*** Opening of Material for the task ***

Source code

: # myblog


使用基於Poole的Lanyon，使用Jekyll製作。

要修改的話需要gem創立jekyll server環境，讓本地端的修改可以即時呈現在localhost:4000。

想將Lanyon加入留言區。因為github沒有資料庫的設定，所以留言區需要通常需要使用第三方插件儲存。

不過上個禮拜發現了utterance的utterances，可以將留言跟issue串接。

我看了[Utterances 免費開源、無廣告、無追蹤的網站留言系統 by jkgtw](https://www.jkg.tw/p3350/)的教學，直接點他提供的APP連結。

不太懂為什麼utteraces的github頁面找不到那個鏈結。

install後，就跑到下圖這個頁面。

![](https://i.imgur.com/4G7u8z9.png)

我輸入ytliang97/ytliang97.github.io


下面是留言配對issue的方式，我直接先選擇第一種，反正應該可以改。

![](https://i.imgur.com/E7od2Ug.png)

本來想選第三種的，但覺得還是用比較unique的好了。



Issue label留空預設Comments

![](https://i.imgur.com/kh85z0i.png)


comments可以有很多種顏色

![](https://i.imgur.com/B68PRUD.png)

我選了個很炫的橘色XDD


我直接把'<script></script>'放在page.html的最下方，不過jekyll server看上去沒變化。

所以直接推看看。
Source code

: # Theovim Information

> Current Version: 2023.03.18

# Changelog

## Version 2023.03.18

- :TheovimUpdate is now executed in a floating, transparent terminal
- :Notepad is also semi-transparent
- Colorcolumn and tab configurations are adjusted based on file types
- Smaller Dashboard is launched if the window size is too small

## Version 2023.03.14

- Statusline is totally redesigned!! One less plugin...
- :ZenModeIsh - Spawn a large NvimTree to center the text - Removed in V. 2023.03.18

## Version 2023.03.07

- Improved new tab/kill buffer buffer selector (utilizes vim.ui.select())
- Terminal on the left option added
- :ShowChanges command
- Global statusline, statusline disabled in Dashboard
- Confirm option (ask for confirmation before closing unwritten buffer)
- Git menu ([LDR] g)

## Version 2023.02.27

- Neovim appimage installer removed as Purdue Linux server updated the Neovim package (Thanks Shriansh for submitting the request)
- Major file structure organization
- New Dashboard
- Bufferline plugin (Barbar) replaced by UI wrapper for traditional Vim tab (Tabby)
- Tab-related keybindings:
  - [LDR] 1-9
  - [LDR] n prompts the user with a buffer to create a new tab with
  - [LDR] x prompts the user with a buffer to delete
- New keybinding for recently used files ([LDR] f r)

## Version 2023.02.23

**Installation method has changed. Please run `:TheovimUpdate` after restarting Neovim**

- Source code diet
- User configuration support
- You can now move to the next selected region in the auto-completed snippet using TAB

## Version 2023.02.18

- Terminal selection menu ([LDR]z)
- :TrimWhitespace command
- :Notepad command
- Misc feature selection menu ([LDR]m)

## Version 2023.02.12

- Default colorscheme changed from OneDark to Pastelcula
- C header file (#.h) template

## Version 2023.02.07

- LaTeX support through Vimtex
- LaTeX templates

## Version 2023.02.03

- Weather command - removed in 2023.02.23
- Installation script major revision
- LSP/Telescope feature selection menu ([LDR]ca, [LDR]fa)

*** Close of Material for the task ***
*** Opening of Material for the task ***

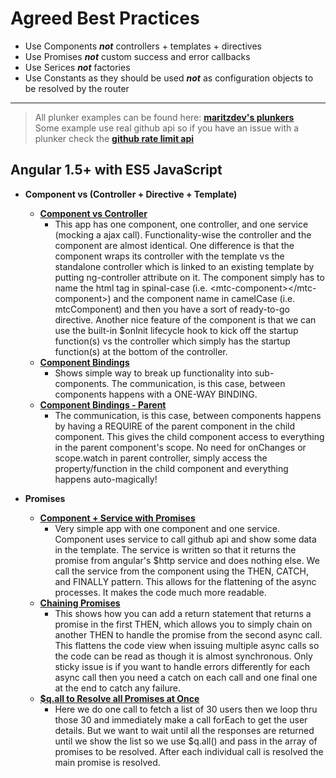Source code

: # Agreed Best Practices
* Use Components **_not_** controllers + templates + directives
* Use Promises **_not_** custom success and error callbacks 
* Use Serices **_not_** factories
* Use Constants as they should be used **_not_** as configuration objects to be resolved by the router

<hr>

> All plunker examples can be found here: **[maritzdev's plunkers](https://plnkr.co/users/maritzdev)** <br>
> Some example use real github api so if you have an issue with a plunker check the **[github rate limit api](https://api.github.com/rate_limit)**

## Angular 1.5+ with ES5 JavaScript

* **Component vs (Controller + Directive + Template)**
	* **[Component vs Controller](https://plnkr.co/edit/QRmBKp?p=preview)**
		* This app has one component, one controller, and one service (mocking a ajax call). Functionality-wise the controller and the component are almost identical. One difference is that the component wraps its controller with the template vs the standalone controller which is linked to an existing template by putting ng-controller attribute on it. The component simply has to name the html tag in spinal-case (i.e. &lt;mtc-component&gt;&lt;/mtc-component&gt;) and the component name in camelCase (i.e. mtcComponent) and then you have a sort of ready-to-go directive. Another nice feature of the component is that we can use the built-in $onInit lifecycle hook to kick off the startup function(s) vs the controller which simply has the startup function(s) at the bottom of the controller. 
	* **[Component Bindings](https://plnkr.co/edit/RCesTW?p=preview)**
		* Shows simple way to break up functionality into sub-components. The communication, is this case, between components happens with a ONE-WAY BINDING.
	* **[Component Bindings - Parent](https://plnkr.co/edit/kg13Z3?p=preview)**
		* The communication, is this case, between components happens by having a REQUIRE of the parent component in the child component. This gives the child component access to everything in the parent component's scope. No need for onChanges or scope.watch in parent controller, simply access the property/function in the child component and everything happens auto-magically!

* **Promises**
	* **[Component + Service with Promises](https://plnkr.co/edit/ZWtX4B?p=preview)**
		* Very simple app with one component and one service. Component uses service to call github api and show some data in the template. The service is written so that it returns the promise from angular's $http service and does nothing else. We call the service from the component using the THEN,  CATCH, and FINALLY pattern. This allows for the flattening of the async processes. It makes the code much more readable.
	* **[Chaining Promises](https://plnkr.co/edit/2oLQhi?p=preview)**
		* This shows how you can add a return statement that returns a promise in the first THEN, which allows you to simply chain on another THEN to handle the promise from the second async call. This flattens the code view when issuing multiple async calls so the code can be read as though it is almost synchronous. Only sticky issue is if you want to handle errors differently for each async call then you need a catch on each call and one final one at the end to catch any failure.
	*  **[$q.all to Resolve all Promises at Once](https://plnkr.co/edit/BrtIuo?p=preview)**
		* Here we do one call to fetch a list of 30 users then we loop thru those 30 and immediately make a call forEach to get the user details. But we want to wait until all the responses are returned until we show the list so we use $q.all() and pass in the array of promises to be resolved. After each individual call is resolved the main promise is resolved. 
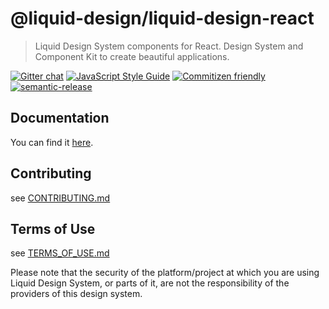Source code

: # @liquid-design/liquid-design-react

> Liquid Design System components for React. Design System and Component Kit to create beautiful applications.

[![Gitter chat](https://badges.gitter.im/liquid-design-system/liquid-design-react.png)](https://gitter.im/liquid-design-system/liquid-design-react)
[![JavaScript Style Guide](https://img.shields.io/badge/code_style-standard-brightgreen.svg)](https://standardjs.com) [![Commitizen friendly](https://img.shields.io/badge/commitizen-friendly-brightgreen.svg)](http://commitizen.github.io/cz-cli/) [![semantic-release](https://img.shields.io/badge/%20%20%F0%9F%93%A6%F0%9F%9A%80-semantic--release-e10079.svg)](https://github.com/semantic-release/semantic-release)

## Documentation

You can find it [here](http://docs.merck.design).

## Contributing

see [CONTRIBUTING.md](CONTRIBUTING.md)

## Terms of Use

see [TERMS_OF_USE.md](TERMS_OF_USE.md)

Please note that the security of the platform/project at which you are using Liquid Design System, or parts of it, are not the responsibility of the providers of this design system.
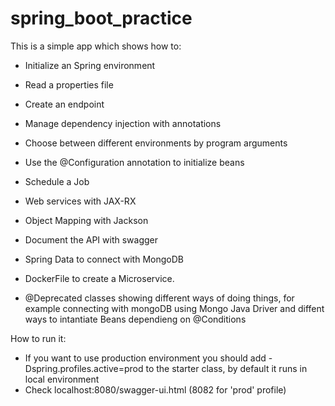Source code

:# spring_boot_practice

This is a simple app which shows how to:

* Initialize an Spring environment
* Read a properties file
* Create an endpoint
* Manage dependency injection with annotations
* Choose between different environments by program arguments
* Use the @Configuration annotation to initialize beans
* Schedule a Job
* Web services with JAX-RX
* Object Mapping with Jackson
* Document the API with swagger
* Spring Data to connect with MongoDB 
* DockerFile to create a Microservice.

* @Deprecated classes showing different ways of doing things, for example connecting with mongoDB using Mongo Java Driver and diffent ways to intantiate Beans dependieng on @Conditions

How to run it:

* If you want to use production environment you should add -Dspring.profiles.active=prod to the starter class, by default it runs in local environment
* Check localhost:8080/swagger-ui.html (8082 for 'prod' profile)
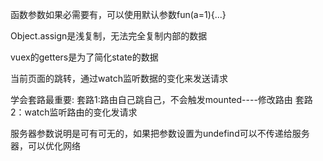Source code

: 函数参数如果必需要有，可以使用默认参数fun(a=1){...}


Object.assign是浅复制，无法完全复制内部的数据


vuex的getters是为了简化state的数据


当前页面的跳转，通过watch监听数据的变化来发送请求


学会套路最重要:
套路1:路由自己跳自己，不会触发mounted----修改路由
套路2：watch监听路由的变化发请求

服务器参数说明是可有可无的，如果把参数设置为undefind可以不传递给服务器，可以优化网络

*** Close of Material for the task ***
*** Opening of Material for the task ***

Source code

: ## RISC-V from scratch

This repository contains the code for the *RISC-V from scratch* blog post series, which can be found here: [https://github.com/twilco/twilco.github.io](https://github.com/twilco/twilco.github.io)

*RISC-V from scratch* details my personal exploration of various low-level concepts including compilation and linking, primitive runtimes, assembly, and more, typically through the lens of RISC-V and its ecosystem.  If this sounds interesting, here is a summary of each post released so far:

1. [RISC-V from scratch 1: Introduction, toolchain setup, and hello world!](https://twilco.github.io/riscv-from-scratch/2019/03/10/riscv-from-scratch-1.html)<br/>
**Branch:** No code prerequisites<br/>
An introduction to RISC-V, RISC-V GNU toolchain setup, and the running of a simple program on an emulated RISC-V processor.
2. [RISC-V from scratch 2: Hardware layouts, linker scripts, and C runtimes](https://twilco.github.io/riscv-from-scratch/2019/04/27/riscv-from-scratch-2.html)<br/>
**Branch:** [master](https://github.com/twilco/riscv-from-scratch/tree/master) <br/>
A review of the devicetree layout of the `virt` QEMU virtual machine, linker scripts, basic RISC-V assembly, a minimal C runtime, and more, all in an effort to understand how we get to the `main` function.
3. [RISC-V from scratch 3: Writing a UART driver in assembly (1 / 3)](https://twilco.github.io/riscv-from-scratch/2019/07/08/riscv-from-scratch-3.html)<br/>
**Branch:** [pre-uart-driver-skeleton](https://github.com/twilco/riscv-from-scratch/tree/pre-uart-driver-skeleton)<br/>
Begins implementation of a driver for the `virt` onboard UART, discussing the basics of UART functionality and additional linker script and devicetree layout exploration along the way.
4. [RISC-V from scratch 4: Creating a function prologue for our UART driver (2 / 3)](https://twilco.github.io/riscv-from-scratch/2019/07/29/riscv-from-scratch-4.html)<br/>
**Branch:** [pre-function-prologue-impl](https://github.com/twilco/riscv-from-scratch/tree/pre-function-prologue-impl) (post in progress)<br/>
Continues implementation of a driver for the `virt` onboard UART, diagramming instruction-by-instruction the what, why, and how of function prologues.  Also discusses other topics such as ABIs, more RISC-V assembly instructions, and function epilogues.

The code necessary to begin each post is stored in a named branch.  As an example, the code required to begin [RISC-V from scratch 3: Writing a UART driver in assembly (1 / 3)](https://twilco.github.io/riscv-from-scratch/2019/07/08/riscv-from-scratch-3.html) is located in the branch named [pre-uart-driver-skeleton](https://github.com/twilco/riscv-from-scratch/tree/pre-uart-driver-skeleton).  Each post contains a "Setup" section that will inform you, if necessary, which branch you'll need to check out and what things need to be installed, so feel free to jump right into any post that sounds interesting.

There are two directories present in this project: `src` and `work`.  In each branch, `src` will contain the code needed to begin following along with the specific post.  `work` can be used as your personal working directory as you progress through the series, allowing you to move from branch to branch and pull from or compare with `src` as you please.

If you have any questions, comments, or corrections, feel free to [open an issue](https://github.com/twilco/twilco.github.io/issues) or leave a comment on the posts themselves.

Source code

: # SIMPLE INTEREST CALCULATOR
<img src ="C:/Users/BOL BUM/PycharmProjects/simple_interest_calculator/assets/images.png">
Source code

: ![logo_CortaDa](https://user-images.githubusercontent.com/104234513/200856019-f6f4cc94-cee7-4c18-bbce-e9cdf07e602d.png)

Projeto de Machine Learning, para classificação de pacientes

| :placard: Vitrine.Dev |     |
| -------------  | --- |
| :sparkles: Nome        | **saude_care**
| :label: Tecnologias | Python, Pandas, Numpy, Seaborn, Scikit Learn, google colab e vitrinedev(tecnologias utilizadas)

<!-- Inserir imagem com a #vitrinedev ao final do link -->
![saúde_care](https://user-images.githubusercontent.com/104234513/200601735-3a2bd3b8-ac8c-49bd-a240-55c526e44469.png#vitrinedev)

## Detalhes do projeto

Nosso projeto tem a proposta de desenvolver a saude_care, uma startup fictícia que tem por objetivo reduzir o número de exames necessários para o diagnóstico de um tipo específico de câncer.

*** Close of Material for the task ***

Print exactly the lines above that run from the one with "create a Microservice." to the one with "Object.assign是浅复制，无法完全复制内部的数据", both included. No pictures.

Response to this task>
* DockerFile to create a Microservice.

* @Deprecated classes showing different ways of doing things, for example connecting with mongoDB using Mongo Java Driver and diffent ways to intantiate Beans dependieng on @Conditions

How to run it:

* If you want to use production environment you should add -Dspring.profiles.active=prod to the starter class, by default it runs in local environment
* Check localhost:8080/swagger-ui.html (8082 for 'prod' profile)
Source code

: 函数参数如果必需要有，可以使用默认参数fun(a=1){...}


Object.assign是浅复制，无法完全复制内部的数据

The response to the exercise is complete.